— Task to complete —
Give again every line from the one with "- ### InputValidator" through the last line of the data, exactly, and leave out the lines before it.

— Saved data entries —
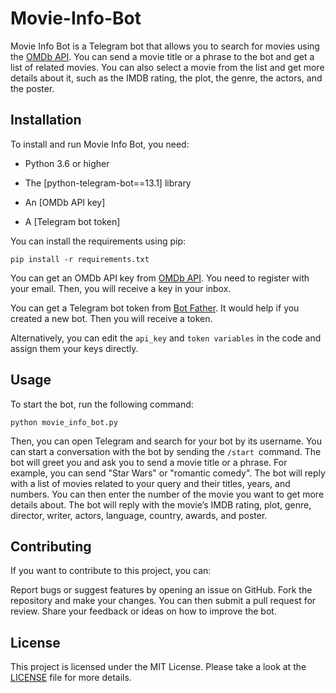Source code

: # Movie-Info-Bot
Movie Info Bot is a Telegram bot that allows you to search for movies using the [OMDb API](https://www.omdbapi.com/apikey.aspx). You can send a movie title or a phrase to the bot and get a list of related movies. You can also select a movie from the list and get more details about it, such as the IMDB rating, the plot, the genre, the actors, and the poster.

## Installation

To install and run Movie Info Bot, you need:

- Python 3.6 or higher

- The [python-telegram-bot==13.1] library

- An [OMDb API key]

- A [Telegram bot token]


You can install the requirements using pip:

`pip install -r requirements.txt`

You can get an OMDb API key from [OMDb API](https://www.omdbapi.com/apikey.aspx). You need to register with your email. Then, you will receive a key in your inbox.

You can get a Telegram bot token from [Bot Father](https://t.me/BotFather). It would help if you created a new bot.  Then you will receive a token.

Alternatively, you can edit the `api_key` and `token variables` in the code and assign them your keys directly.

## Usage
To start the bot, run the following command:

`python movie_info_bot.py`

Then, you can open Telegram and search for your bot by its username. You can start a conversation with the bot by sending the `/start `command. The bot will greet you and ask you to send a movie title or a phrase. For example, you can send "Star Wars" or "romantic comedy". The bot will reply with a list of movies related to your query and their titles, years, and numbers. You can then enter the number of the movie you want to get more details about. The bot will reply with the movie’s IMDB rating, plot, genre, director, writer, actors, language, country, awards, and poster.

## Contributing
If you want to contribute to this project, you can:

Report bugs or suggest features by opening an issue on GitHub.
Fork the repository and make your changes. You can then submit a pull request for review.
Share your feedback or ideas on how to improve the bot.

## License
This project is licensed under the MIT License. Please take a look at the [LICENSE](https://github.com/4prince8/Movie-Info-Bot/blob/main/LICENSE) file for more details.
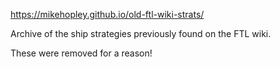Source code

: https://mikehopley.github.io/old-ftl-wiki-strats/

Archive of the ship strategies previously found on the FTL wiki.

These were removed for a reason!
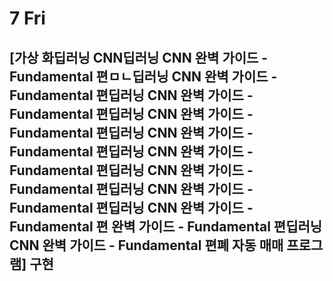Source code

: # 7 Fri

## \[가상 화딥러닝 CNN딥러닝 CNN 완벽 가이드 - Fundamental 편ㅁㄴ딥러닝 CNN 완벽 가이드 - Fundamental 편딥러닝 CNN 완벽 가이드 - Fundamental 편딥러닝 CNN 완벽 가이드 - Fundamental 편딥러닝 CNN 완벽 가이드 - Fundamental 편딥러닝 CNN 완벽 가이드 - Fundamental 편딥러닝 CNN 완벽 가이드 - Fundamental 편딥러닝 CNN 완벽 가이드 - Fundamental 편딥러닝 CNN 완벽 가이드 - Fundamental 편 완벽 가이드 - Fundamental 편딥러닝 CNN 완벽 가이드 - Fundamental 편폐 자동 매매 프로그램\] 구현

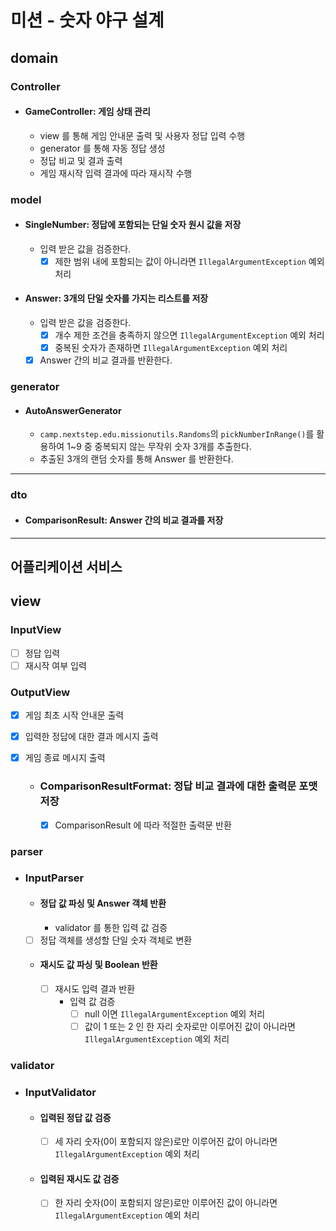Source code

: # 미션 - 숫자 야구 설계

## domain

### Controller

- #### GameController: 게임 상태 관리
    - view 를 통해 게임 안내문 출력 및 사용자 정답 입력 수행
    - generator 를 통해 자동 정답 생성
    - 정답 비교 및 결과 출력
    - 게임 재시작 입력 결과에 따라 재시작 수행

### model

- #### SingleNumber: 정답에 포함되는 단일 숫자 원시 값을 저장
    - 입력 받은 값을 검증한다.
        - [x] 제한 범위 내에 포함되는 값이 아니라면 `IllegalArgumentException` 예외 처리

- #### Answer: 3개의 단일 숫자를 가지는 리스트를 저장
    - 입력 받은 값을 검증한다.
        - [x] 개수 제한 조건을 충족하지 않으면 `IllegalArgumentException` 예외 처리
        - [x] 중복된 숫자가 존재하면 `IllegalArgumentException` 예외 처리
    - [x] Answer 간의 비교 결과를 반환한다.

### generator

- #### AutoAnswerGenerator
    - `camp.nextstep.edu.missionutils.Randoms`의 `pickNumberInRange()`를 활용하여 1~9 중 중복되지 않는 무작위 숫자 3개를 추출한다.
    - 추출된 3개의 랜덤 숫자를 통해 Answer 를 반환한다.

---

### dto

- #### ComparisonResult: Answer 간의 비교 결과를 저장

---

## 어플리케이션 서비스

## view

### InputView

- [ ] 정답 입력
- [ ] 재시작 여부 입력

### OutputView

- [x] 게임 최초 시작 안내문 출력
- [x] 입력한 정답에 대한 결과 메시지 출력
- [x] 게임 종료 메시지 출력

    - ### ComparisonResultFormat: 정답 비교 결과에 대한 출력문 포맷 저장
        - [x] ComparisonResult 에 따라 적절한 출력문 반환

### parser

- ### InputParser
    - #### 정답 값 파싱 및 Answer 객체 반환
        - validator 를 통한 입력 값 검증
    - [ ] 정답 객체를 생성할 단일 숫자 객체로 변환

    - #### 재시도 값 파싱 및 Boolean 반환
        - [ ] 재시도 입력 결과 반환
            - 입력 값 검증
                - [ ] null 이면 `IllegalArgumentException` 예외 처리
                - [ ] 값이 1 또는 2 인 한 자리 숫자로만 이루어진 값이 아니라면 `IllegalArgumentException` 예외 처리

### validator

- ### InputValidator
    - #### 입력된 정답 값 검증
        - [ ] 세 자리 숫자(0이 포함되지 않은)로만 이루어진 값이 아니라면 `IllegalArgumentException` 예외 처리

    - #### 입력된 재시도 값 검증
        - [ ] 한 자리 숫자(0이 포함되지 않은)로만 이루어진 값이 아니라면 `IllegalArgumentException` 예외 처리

— Expected answer —
- ### InputValidator
    - #### 입력된 정답 값 검증
        - [ ] 세 자리 숫자(0이 포함되지 않은)로만 이루어진 값이 아니라면 `IllegalArgumentException` 예외 처리

    - #### 입력된 재시도 값 검증
        - [ ] 한 자리 숫자(0이 포함되지 않은)로만 이루어진 값이 아니라면 `IllegalArgumentException` 예외 처리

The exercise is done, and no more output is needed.